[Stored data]
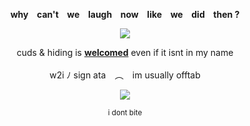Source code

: 
<p align="center" dir="auto"> 
<b> why⠀ can't⠀ we⠀ laugh⠀ now⠀ like⠀ we⠀ did⠀ then ? </b> </br>

</p>
<p align="center" dir="auto"><a target="_blank" rel="noopener noreferrer nofollow" href=><img src="https://files.catbox.moe/2w47s1.gif" style="max-width: 100%;"></a>
</p>
<p align="center" dir="auto"> 
cuds & hiding is <b><ins>welcomed</ins></b> even if it isnt in my name </br>
⠀<br/>
w2i ﾉ sign ata ⠀︵⠀ im usually offtab <br/>
</p>
<p align="center" dir="auto">
<img src="https://spotify-github-profile.kittinanx.com/api/view?uid=3144t4e3cclfn2vqfpxbzp5hkqga&cover_image=true&theme=natemoo-re&show_offline=false&background_color=121212&interchange=false&bar_color=334833&bar_color_cover=false)](https://github.com/kittinan/spotify-github-profile)" style="max-width: 100%;"></a>
<p align="center" dir="auto"> 
<sub>i dont bite</sub>
</p>
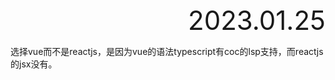 <div style="text-align:right; font-size:3em;">2023.01.25</div>

选择vue而不是reactjs，是因为vue的语法typescript有coc的lsp支持，而reactjs的jsx没有。
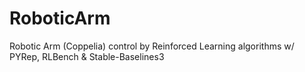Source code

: # RoboticArm
Robotic Arm (Coppelia) control by Reinforced Learning algorithms w/ PYRep, RLBench &amp; Stable-Baselines3
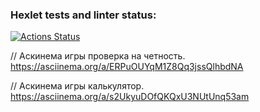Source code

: ### Hexlet tests and linter status:

[![Actions Status](https://github.com/DenisBrez/frontend-project-44/actions/workflows/hexlet-check.yml/badge.svg)](https://github.com/DenisBrez/frontend-project-44/actions)

// Аскинема игры проверка на четность.
https://asciinema.org/a/ERPuOUYqM1Z8Qq3jssQlhbdNA

// Аскинема игры калькулятор.
https://asciinema.org/a/s2UkyuDOfQKQxU3NUtUnq53am
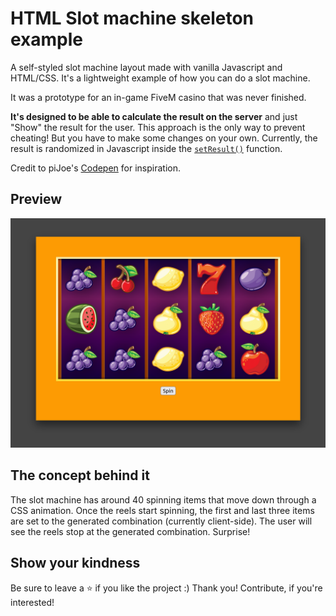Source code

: # HTML Slot machine skeleton example

A self-styled slot machine layout made with vanilla Javascript and HTML/CSS.
It's a lightweight example of how you can do a slot machine.

It was a prototype for an in-game FiveM casino that was never finished.

**It's designed to be able to calculate the result on the server** and just "Show" the result for the user.
This approach is the only way to prevent cheating! But you have to make some changes on your own. Currently, the result is randomized in Javascript inside the [`setResult()`](https://github.com/flixrp/HTML-slot-machine-example/blob/main/script.js#L79-L96) function.

Credit to piJoe's [Codepen](https://codepen.io/piJoe/pen/BLwRza) for inspiration.

## Preview

[![preview1.png](./preview1.png)](https://user-images.githubusercontent.com/44061123/224442965-085b31c4-513e-4480-a1ea-c36dbac3561a.mp4)

## The concept behind it

The slot machine has around 40 spinning items that move down through a CSS animation.
Once the reels start spinning, the first and last three items are set to the generated combination (currently client-side).
The user will see the reels stop at the generated combination. Surprise!

## Show your kindness

Be sure to leave a ⭐️ if you like the project :) Thank you! Contribute, if you're interested!
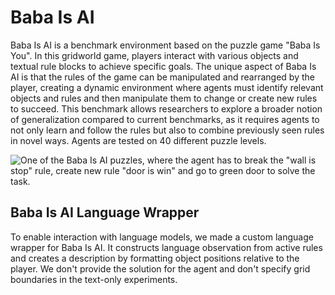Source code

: # Baba Is AI

Baba Is AI is a benchmark environment based on the puzzle game \"Baba Is
You\". In this gridworld game, players interact with various objects and
textual rule blocks to achieve specific goals. The unique aspect of Baba
Is AI is that the rules of the game can be manipulated and rearranged by
the player, creating a dynamic environment where agents must identify
relevant objects and rules and then manipulate them to change or create
new rules to succeed. This benchmark allows researchers to explore a
broader notion of generalization compared to current benchmarks, as it
requires agents to not only learn and follow the rules but also to
combine previously seen rules in novel ways. Agents are tested on 40
different puzzle levels.

![One of the Baba Is AI puzzles, where the agent has to break the "wall
is stop\" rule, create new rule "door is win\" and go to green door to
solve the task.](../imgs/babaisai_map.png)


## Baba Is AI Language Wrapper

To enable interaction with language models, we made a custom language
wrapper for Baba Is AI. It constructs language observation from active
rules and creates a description by formatting object positions relative
to the player. We don't provide the solution for the agent and don't
specify grid boundaries in the text-only experiments.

> _PROBLEM STATEMENT_: A verbatim copy of the records is expected, from their first line through the line with "### Hexlet tests", inclusive, with the pictures removed.

> _RESPONSE BOX_:
Source code

: 
<p align="center" dir="auto"> 
<b> why⠀ can't⠀ we⠀ laugh⠀ now⠀ like⠀ we⠀ did⠀ then ? </b> </br>

</p>
<p align="center" dir="auto"><a target="_blank" rel="noopener noreferrer nofollow" href=><img src="https://files.catbox.moe/2w47s1.gif" style="max-width: 100%;"></a>
</p>
<p align="center" dir="auto"> 
cuds & hiding is <b><ins>welcomed</ins></b> even if it isnt in my name </br>
⠀<br/>
w2i ﾉ sign ata ⠀︵⠀ im usually offtab <br/>
</p>
<p align="center" dir="auto">
<img src="https://spotify-github-profile.kittinanx.com/api/view?uid=3144t4e3cclfn2vqfpxbzp5hkqga&cover_image=true&theme=natemoo-re&show_offline=false&background_color=121212&interchange=false&bar_color=334833&bar_color_cover=false)](https://github.com/kittinan/spotify-github-profile)" style="max-width: 100%;"></a>
<p align="center" dir="auto"> 
<sub>i dont bite</sub>
</p>
 <div style="text-align:right; font-size:3em;">2023.01.25</div>

选择vue而不是reactjs，是因为vue的语法typescript有coc的lsp支持，而reactjs的jsx没有。
Source code

: # RoboticArm
Robotic Arm (Coppelia) control by Reinforced Learning algorithms w/ PYRep, RLBench &amp; Stable-Baselines3
Source code

: ### Hexlet tests and linter status:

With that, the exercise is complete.